Activity: Below is a block of data; give all of it again word for word.

[Saved entries]
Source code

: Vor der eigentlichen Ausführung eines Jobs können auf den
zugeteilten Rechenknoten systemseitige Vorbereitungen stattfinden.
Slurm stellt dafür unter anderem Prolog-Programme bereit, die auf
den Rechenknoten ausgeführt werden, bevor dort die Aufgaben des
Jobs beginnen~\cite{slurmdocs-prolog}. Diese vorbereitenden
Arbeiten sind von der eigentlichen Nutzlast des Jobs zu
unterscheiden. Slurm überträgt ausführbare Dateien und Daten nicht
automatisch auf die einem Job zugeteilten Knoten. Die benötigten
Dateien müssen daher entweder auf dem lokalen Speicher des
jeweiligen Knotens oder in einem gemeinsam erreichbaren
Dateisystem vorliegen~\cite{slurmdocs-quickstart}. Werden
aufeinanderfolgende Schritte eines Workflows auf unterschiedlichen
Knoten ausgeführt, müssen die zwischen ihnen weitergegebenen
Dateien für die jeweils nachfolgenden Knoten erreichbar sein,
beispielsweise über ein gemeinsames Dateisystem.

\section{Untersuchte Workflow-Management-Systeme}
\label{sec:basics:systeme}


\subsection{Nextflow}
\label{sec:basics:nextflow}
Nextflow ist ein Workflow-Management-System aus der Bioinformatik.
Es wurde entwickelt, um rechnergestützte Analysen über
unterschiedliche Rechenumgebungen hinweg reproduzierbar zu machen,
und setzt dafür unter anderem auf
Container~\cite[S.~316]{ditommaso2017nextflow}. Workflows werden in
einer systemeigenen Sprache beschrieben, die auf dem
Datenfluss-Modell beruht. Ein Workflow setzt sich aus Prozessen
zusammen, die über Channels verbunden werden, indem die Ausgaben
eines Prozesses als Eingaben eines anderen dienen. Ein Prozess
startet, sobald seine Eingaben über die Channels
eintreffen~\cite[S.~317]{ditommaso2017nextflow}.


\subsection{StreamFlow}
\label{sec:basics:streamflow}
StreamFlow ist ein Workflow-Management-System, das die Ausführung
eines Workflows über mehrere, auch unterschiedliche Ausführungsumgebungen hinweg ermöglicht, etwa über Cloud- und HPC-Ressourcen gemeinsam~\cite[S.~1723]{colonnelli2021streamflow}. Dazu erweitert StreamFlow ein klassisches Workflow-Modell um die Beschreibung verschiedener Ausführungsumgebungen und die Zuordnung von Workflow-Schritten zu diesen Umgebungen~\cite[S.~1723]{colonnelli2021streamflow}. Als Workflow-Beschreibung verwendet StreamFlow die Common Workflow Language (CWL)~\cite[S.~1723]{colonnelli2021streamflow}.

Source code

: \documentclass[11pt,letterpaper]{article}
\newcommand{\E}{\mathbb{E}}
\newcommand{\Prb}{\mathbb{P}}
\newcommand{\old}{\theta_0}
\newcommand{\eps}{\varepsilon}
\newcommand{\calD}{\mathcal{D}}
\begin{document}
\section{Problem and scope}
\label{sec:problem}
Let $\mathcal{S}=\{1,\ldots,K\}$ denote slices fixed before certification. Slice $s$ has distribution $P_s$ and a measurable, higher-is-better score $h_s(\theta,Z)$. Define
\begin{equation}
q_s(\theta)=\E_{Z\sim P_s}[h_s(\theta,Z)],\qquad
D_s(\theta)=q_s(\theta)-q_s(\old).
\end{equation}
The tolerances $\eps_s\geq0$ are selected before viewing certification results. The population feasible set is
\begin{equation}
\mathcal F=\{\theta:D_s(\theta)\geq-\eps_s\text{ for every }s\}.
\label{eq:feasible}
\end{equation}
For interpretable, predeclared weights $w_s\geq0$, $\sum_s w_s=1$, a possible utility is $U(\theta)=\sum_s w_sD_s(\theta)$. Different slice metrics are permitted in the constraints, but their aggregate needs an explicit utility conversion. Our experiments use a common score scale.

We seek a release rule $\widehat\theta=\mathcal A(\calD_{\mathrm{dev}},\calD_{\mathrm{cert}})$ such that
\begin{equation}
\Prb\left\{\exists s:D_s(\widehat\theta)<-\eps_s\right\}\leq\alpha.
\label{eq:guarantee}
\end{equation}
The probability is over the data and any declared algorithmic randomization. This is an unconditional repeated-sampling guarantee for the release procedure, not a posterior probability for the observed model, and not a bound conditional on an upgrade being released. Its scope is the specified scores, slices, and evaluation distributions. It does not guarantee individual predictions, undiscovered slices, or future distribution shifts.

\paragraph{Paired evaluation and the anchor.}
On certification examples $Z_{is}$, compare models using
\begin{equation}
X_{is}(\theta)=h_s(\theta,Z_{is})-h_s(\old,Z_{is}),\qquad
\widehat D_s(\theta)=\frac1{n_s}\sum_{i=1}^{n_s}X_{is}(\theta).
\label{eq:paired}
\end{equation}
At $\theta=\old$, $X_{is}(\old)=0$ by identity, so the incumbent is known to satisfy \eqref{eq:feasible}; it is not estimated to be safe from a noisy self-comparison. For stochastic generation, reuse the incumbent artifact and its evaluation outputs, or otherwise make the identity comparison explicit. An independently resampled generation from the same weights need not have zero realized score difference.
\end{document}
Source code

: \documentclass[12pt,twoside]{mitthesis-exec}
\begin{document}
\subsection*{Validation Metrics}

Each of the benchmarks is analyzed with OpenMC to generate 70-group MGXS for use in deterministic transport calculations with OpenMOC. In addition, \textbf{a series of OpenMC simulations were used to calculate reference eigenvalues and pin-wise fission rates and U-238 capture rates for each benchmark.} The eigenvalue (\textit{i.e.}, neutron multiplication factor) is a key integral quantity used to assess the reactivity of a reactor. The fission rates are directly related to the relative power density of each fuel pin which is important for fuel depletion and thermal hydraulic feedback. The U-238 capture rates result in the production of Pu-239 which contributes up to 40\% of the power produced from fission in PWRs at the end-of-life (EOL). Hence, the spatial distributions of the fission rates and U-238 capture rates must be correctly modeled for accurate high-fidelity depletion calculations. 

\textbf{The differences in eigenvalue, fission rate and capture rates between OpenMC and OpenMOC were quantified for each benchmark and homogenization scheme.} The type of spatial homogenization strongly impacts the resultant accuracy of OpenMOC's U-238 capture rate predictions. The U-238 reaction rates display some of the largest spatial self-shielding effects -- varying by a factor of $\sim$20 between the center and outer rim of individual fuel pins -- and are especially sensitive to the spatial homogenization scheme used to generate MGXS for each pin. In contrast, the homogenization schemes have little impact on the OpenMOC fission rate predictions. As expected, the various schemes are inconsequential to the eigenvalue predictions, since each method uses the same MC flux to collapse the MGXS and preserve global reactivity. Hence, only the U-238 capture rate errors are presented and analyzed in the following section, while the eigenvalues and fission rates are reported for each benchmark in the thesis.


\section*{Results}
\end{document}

Problem solution:
Source code

: Vor der eigentlichen Ausführung eines Jobs können auf den
zugeteilten Rechenknoten systemseitige Vorbereitungen stattfinden.
Slurm stellt dafür unter anderem Prolog-Programme bereit, die auf
den Rechenknoten ausgeführt werden, bevor dort die Aufgaben des
Jobs beginnen~\cite{slurmdocs-prolog}. Diese vorbereitenden
Arbeiten sind von der eigentlichen Nutzlast des Jobs zu
unterscheiden. Slurm überträgt ausführbare Dateien und Daten nicht
automatisch auf die einem Job zugeteilten Knoten. Die benötigten
Dateien müssen daher entweder auf dem lokalen Speicher des
jeweiligen Knotens oder in einem gemeinsam erreichbaren
Dateisystem vorliegen~\cite{slurmdocs-quickstart}. Werden
aufeinanderfolgende Schritte eines Workflows auf unterschiedlichen
Knoten ausgeführt, müssen die zwischen ihnen weitergegebenen
Dateien für die jeweils nachfolgenden Knoten erreichbar sein,
beispielsweise über ein gemeinsames Dateisystem.

\section{Untersuchte Workflow-Management-Systeme}
\label{sec:basics:systeme}


\subsection{Nextflow}
\label{sec:basics:nextflow}
Nextflow ist ein Workflow-Management-System aus der Bioinformatik.
Es wurde entwickelt, um rechnergestützte Analysen über
unterschiedliche Rechenumgebungen hinweg reproduzierbar zu machen,
und setzt dafür unter anderem auf
Container~\cite[S.~316]{ditommaso2017nextflow}. Workflows werden in
einer systemeigenen Sprache beschrieben, die auf dem
Datenfluss-Modell beruht. Ein Workflow setzt sich aus Prozessen
zusammen, die über Channels verbunden werden, indem die Ausgaben
eines Prozesses als Eingaben eines anderen dienen. Ein Prozess
startet, sobald seine Eingaben über die Channels
eintreffen~\cite[S.~317]{ditommaso2017nextflow}.


\subsection{StreamFlow}
\label{sec:basics:streamflow}
StreamFlow ist ein Workflow-Management-System, das die Ausführung
eines Workflows über mehrere, auch unterschiedliche Ausführungsumgebungen hinweg ermöglicht, etwa über Cloud- und HPC-Ressourcen gemeinsam~\cite[S.~1723]{colonnelli2021streamflow}. Dazu erweitert StreamFlow ein klassisches Workflow-Modell um die Beschreibung verschiedener Ausführungsumgebungen und die Zuordnung von Workflow-Schritten zu diesen Umgebungen~\cite[S.~1723]{colonnelli2021streamflow}. Als Workflow-Beschreibung verwendet StreamFlow die Common Workflow Language (CWL)~\cite[S.~1723]{colonnelli2021streamflow}.

Source code

: \documentclass[11pt,letterpaper]{article}
\newcommand{\E}{\mathbb{E}}
\newcommand{\Prb}{\mathbb{P}}
\newcommand{\old}{\theta_0}
\newcommand{\eps}{\varepsilon}
\newcommand{\calD}{\mathcal{D}}
\begin{document}
\section{Problem and scope}
\label{sec:problem}
Let $\mathcal{S}=\{1,\ldots,K\}$ denote slices fixed before certification. Slice $s$ has distribution $P_s$ and a measurable, higher-is-better score $h_s(\theta,Z)$. Define
\begin{equation}
q_s(\theta)=\E_{Z\sim P_s}[h_s(\theta,Z)],\qquad
D_s(\theta)=q_s(\theta)-q_s(\old).
\end{equation}
The tolerances $\eps_s\geq0$ are selected before viewing certification results. The population feasible set is
\begin{equation}
\mathcal F=\{\theta:D_s(\theta)\geq-\eps_s\text{ for every }s\}.
\label{eq:feasible}
\end{equation}
For interpretable, predeclared weights $w_s\geq0$, $\sum_s w_s=1$, a possible utility is $U(\theta)=\sum_s w_sD_s(\theta)$. Different slice metrics are permitted in the constraints, but their aggregate needs an explicit utility conversion. Our experiments use a common score scale.

We seek a release rule $\widehat\theta=\mathcal A(\calD_{\mathrm{dev}},\calD_{\mathrm{cert}})$ such that
\begin{equation}
\Prb\left\{\exists s:D_s(\widehat\theta)<-\eps_s\right\}\leq\alpha.
\label{eq:guarantee}
\end{equation}
The probability is over the data and any declared algorithmic randomization. This is an unconditional repeated-sampling guarantee for the release procedure, not a posterior probability for the observed model, and not a bound conditional on an upgrade being released. Its scope is the specified scores, slices, and evaluation distributions. It does not guarantee individual predictions, undiscovered slices, or future distribution shifts.

\paragraph{Paired evaluation and the anchor.}
On certification examples $Z_{is}$, compare models using
\begin{equation}
X_{is}(\theta)=h_s(\theta,Z_{is})-h_s(\old,Z_{is}),\qquad
\widehat D_s(\theta)=\frac1{n_s}\sum_{i=1}^{n_s}X_{is}(\theta).
\label{eq:paired}
\end{equation}
At $\theta=\old$, $X_{is}(\old)=0$ by identity, so the incumbent is known to satisfy \eqref{eq:feasible}; it is not estimated to be safe from a noisy self-comparison. For stochastic generation, reuse the incumbent artifact and its evaluation outputs, or otherwise make the identity comparison explicit. An independently resampled generation from the same weights need not have zero realized score difference.
\end{document}
Source code

: \documentclass[12pt,twoside]{mitthesis-exec}
\begin{document}
\subsection*{Validation Metrics}

Each of the benchmarks is analyzed with OpenMC to generate 70-group MGXS for use in deterministic transport calculations with OpenMOC. In addition, \textbf{a series of OpenMC simulations were used to calculate reference eigenvalues and pin-wise fission rates and U-238 capture rates for each benchmark.} The eigenvalue (\textit{i.e.}, neutron multiplication factor) is a key integral quantity used to assess the reactivity of a reactor. The fission rates are directly related to the relative power density of each fuel pin which is important for fuel depletion and thermal hydraulic feedback. The U-238 capture rates result in the production of Pu-239 which contributes up to 40\% of the power produced from fission in PWRs at the end-of-life (EOL). Hence, the spatial distributions of the fission rates and U-238 capture rates must be correctly modeled for accurate high-fidelity depletion calculations. 

\textbf{The differences in eigenvalue, fission rate and capture rates between OpenMC and OpenMOC were quantified for each benchmark and homogenization scheme.} The type of spatial homogenization strongly impacts the resultant accuracy of OpenMOC's U-238 capture rate predictions. The U-238 reaction rates display some of the largest spatial self-shielding effects -- varying by a factor of $\sim$20 between the center and outer rim of individual fuel pins -- and are especially sensitive to the spatial homogenization scheme used to generate MGXS for each pin. In contrast, the homogenization schemes have little impact on the OpenMOC fission rate predictions. As expected, the various schemes are inconsequential to the eigenvalue predictions, since each method uses the same MC flux to collapse the MGXS and preserve global reactivity. Hence, only the U-238 capture rate errors are presented and analyzed in the following section, while the eigenvalues and fission rates are reported for each benchmark in the thesis.


\section*{Results}
\end{document}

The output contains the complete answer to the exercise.